Overview of E.O. 14114 and OFAC’s Compliance Advisory

Secondary sanctions

The key takeaway from E.O. 14114 is that OFAC now has the authority to impose secondary sanctions on FFIs that it determines have engaged in two categories of conduct.

The first category is knowingly or unknowingly conducting or facilitating significant transactions for persons designated under Section 1(a)(i) of Executive Order 14024, operating in sectors like technology, defense, aerospace, or manufacturing in Russia, or any other sectors deemed supportive of Russia’s military-industrial base by the U.S. Secretary of the Treasury in consultation with other relevant authorities.

The second category is conducting or facilitating significant transactions, or providing services, related to Russia’s military-industrial base, including the sale, supply, or transfer of specified items to Russia, as determined by the U.S. Secretary of the Treasury in consultation with other key departments.

Though E.O. 14114 does not define “significant transactions,” OFAC’s FAQ 1151 explains that OFAC “may consider the totality and the facts and circumstances” when determining whether a transaction is significant, and will consider some or all of the following factors:

      1. The size, number, and frequency of a transaction;
      2. The nature of a transaction;
      3. The level of awareness of management, and whether a transaction is part of a pattern of conduct;
      4. The nexus of a transaction to persons sanctioned pursuant to O. 14024, or to persons operating in Russia’s military-industrial base;
      5. Whether a transaction involves deceptive practices;
      6. The impact of a transaction on U.S. national security objectives; and
      7. Such other relevant factors that OFAC deems relevant.

OFAC’s Compliance Advisory and its FAQ 1148 provide examples of activities that could expose FFIs to sanctions risks.
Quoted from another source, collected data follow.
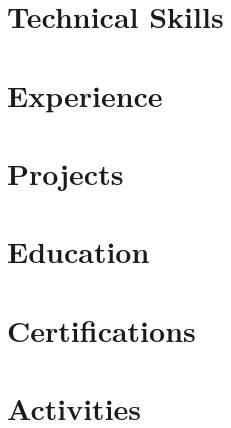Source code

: \documentclass[10pt]{article}
\begin{document}
\pagestyle{others}\thispagestyle{first_page}



\section{Technical Skills}


\section{Experience}


\newpage
\section{Projects}


\section{Education}


\section{Certifications}


\section{Activities}

\end{document}
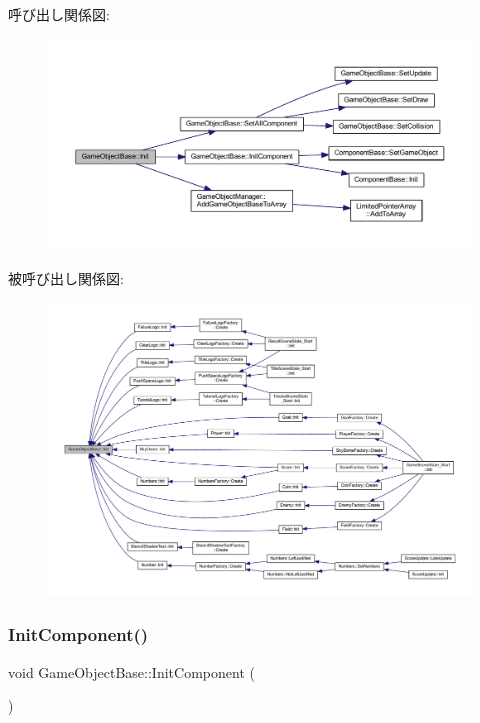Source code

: 呼び出し関係図\+:\nopagebreak
\begin{figure}[H]
\begin{center}
\leavevmode
\includegraphics[width=350pt]{class_game_object_base_aca14cf5d66f945347653c4965876e75b_cgraph}
\end{center}
\end{figure}
被呼び出し関係図\+:\nopagebreak
\begin{figure}[H]
\begin{center}
\leavevmode
\includegraphics[width=350pt]{class_game_object_base_aca14cf5d66f945347653c4965876e75b_icgraph}
\end{center}
\end{figure}
\mbox{\label{class_game_object_base_a5f4d4e3d23603d8e32ddb220a53039a6}} 
\subsubsection{\texorpdfstring{Init\+Component()}{InitComponent()}}
{\footnotesize\ttfamily void Game\+Object\+Base\+::\+Init\+Component (\begin{DoxyParamCaption}{ }\end{DoxyParamCaption})\hspace{0.3cm}{\ttfamily [private]}}



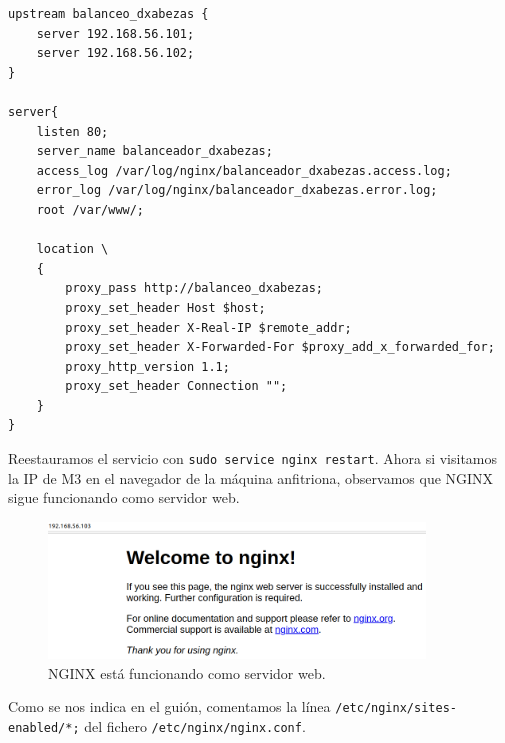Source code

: \documentclass{article}
\begin{document}
\begin{Verbatim}[tabsize=4]
upstream balanceo_dxabezas {
	server 192.168.56.101;
	server 192.168.56.102;
}

server{
	listen 80;
	server_name balanceador_dxabezas;
	access_log /var/log/nginx/balanceador_dxabezas.access.log;
	error_log /var/log/nginx/balanceador_dxabezas.error.log;
	root /var/www/;

	location \
	{
		proxy_pass http://balanceo_dxabezas;
		proxy_set_header Host $host;
		proxy_set_header X-Real-IP $remote_addr;
		proxy_set_header X-Forwarded-For $proxy_add_x_forwarded_for;
		proxy_http_version 1.1;
		proxy_set_header Connection "";
	}
}
\end{Verbatim}

Reestauramos el servicio con \verb^sudo service nginx restart^. Ahora si visitamos la IP de M3
en el navegador de la máquina anfitriona, observamos que NGINX sigue funcionando como servidor
web.

\begin{figure}[H]
	\centering
	\includegraphics[width=100mm]{imgs/nginx-web}
	\caption{NGINX está funcionando como servidor web.}
	\label{fig:nginx-web}
\end{figure}

Como se nos indica en el guión, comentamos la línea \verb^/etc/nginx/sites-enabled/*;^
del fichero \texttt{/etc/nginx/nginx.conf}.
\end{document}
These include:

      1. Maintaining accounts, transferring funds, or providing other financial services (e. payment processing, trade finance, and insurance) for any individuals OFAC designates as Specially Designated Nationals and Blocked Persons (SDNs) within a sector of Russia’s military-industrial base, or non-SDNs who operate in such a sector;
      2. Directly or indirectly facilitating the sale, supply, or transfer of specified items to Russian importers or companies shipping the items to Russia; and
      3. Helping companies or individuals evade U.S. sanctions on Russia’s military-industrial base, including by offering to set up alternative payment mechanisms or by changing or removing customer names or other relevant information from payment fields.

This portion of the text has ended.